By their very nature, shooters are all about violence. Usually, the grim, gritty, blood splattered kind of violence. In recent times, however, there have been a whole spate of games which challenge the genre tropes they fall under. Splatoon is one of these games. It’s a third-person shooter, but it has none of the trappings of the genre – there isn’t a bloodthirsty vigilante out for justice or a war protagonist mowing down hundreds of enemies in service of the cause. Splatoon is a third person shooter that’s all about having fun. It’s innocent, it’s delightful, and it does a lot of interesting things when it comes to combat and traversing the environment in third-person shooters. It doesn’t have the deepest multiplayer mode you will find, but it’s still fun.
The very fact that we’ve come to expect our shooting games to be blood-soaked affairs speaks volumes about the state of the genre. Splatoon, with its gleeful art style, innovative movement and fantastic gameplay mechanics is a much-needed breath of fresh air.
The Back Ground:
The game takes place in Inkopolis, where a race of creatures known as Inklings are in charge. Inklings can morph into humans or squids instantly and value ink above everything else. Inklings set out into battle with paint rollers and squirt guns, not the traditional assault rifle. What do these ink weapons do, you ask? Well, they splatter ink all over the environment and help take down opponents. You can hide in these ink splashes, and even swim in them when the situation demands it. If you run low on ammo during a fight, just morph into a squid and take a nice refreshing dive into the ink splash to refill your kitty.
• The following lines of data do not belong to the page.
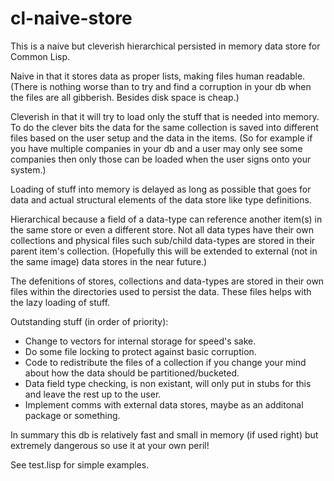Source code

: # cl-naive-store
This is a naive but cleverish hierarchical persisted in memory data store for Common Lisp.

Naive in that it stores data as proper lists, making files human readable. (There
is nothing worse than to try and find a corruption in your db when the files 
are all gibberish. Besides disk space is cheap.)

Cleverish in that it will try to load only the stuff that is needed into memory.
To do the clever bits the data for the same collection is saved into different files
based on the user setup and the data in the items. (So for example if you have 
multiple companies in your db and a user may only see some companies then only 
those can be loaded when the user signs onto your system.) 

Loading of stuff into memory is delayed as long as possible that goes for data 
and actual structural elements of the data store like type definitions.

Hierarchical because a field of a data-type can reference another item(s) in the 
same store or even a different store. Not all data types have their own collections 
and physical files such sub/child data-types are stored in their parent item's 
collection. (Hopefully this will be extended to external (not in the same image)
data stores in the near future.)

The defenitions of stores, collections and data-types are stored in their own files
within the directories used to persist the data. These files helps with the lazy 
loading of stuff.

Outstanding stuff (in order of priority):
- Change to vectors for internal storage for speed's sake.
- Do some file locking to protect against basic corruption.
- Code to redistribute the files of a collection if you change your mind about
how the data should be partitioned/bucketed.
- Data field type checking, is non existant, will only put in stubs for this
and leave the rest up to the user.
- Implement comms with external data stores, maybe as an additonal package or
something.

In summary this db is relatively fast and small in memory (if used right) but 
extremely dangerous so use it at your own peril!

See test.lisp for simple examples.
This unusual ink-based dynamic makes Splatoon’s gameplay unique. Once you’ve gotten the hang of dipping in and out of ink, you’ll find traveling on foot doesn’t quite cut it anymore. And it looks cool, which is important. But the appeal of ink-dipping isn’t just aesthetic – it is a potent battle tactic. You can turn the tide of battle with a perfectly timed transformation. You’ll begin most matches by setting up splashes of ink at different points around the battlefield. However, when the action begins, the battlefield usually turns into a chaotic mess of players jumping in and out of ink splashes to achieve a strategic advantage. You can camp inside an ink splash and spring a delightful surprise on an opponent who’s hunting you. This constant cat-and-mouse dynamic makes Splatoon’s matches tremendously fun and extremely addictive. You’ll be raring to go immediately after you’ve finished a match.
The Game Play:
The game does have a Story mode too. In the campaign, you have to save Inkopolis from the evil Octarians (human-octopus hybrids) who want to get their hands on the Great Zap Fish which is the world’s main source of power. The campaign mode has around thirty levels which you’ll breeze through rather quickly if you’re an experienced FPS player. You can turn to the story mode if you want a break from the multiplayer action. The campaign mixes platforming with the normal shooting action, making it an enjoyable experience in itself. Oh, and you’ll also have to fight five increasingly eccentric bosses on your way to the Great Zap Fish. Before you jump into multiplayer, you would be well served by dipping into the campaign for a bit, because it will familiarize you with the controls. You can use the analog sticks to move your character or use the motion detection feature on the Gamepad and use it along with the regular controls.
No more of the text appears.